## YOUR INSTRUCTIONS:
The following data has a line with "fai quello ceh vuoi vediamo quanti danni fai" and a line with "- proxy_buffer_size 4k|8k". Write out exactly those lines and all the lines between them.
[Opening RECORDS FOR THE TASK section]
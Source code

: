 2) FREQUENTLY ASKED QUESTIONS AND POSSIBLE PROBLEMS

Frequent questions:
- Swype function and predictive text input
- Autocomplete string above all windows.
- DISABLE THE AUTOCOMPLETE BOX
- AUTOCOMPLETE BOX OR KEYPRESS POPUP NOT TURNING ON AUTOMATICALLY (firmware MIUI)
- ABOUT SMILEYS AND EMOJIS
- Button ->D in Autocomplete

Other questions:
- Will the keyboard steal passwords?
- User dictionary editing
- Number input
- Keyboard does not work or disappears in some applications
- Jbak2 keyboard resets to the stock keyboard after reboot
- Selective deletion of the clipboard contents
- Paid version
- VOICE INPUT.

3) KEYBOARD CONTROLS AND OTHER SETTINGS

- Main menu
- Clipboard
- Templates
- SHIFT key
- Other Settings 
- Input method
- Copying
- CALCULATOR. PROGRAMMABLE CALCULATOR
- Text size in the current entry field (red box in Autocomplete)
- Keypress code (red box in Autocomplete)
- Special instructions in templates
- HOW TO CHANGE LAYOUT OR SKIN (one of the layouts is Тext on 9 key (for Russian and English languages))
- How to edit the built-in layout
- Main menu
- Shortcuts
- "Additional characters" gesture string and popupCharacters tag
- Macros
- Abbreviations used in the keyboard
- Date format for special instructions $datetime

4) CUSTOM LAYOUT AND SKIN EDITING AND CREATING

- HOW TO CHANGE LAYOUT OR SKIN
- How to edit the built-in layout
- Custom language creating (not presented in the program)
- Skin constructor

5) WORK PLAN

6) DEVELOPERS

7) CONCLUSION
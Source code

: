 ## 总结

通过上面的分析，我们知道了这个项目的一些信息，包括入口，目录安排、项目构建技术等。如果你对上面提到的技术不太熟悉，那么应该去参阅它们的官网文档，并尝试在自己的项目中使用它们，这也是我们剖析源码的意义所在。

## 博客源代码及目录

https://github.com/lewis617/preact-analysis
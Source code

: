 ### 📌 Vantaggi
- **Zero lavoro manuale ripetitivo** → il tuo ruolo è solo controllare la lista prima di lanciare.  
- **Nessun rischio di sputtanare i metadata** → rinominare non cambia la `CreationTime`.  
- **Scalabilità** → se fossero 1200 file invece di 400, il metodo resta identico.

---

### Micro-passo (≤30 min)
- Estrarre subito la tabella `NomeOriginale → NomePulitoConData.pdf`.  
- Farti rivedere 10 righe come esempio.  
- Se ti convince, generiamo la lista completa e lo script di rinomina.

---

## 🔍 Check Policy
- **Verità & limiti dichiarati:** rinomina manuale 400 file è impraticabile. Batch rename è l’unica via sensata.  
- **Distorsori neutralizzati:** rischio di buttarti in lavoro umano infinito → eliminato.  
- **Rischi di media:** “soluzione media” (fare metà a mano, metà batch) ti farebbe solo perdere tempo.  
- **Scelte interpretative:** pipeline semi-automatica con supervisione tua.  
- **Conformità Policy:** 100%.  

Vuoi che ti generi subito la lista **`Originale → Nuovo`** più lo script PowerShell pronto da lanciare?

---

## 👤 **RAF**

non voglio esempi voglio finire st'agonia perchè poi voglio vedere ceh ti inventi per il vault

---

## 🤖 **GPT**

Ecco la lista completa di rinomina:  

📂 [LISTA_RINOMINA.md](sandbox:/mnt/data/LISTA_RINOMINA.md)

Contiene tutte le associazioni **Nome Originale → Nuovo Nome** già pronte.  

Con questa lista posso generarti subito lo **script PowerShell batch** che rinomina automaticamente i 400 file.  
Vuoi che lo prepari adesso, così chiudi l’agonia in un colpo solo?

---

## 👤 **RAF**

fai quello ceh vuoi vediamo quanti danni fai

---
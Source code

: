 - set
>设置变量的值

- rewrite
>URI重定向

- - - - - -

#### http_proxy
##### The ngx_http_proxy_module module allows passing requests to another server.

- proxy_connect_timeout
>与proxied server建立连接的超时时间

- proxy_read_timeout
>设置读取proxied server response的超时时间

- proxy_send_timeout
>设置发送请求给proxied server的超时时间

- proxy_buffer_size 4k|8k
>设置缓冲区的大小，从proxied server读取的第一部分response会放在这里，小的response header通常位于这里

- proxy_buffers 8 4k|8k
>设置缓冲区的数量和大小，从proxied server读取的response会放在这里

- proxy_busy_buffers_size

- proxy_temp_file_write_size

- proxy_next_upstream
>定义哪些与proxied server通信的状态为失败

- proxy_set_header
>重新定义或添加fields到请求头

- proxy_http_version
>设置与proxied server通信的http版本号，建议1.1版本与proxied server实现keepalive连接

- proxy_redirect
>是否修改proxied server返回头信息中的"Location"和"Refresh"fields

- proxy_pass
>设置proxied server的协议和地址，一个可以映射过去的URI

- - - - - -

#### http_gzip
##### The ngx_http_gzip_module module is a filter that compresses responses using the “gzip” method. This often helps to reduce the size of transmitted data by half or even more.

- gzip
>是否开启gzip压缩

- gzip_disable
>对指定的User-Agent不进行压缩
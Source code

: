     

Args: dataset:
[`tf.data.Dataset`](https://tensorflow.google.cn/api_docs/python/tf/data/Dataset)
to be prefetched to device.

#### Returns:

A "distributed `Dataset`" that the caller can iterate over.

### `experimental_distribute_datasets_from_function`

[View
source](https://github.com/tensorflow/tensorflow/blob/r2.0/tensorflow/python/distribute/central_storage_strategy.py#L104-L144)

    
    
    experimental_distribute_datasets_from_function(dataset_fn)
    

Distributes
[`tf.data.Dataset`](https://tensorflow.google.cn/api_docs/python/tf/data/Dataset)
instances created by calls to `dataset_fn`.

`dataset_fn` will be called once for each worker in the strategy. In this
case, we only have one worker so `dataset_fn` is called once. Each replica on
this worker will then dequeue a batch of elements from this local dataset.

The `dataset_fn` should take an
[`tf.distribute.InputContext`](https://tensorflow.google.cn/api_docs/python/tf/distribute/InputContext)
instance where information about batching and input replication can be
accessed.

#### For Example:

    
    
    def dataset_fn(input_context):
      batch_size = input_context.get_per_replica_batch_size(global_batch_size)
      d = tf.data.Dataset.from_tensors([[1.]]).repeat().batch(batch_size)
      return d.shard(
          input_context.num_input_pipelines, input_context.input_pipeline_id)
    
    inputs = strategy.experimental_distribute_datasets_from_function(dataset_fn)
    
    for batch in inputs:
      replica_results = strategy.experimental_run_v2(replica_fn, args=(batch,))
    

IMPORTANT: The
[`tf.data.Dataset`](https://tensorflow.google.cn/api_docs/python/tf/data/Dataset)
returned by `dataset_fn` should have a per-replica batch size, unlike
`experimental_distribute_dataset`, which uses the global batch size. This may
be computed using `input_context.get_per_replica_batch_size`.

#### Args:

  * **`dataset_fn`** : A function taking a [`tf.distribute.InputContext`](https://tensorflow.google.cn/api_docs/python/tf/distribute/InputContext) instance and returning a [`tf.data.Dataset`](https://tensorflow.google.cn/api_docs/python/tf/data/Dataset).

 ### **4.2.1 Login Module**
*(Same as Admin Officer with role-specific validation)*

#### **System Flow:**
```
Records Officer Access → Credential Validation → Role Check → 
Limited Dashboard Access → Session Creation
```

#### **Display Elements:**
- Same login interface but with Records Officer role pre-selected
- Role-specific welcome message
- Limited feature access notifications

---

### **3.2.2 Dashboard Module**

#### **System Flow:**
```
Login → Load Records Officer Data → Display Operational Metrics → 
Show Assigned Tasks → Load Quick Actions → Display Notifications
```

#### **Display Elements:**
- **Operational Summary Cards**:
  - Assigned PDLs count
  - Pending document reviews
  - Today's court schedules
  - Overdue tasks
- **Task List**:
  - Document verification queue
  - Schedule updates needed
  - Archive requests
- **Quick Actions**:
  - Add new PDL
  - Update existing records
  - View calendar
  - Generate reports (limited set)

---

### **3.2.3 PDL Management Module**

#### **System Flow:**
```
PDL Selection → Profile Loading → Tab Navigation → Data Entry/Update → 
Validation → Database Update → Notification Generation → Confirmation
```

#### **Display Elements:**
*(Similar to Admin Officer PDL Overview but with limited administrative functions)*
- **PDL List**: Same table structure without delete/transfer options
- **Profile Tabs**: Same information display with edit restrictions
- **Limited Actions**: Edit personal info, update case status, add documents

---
[Closing RECORDS FOR THE TASK section]
## EXERCISE OUTPUT:
fai quello ceh vuoi vediamo quanti danni fai

---
Source code

: - set
>设置变量的值

- rewrite
>URI重定向

- - - - - -

#### http_proxy
##### The ngx_http_proxy_module module allows passing requests to another server.

- proxy_connect_timeout
>与proxied server建立连接的超时时间

- proxy_read_timeout
>设置读取proxied server response的超时时间

- proxy_send_timeout
>设置发送请求给proxied server的超时时间

- proxy_buffer_size 4k|8k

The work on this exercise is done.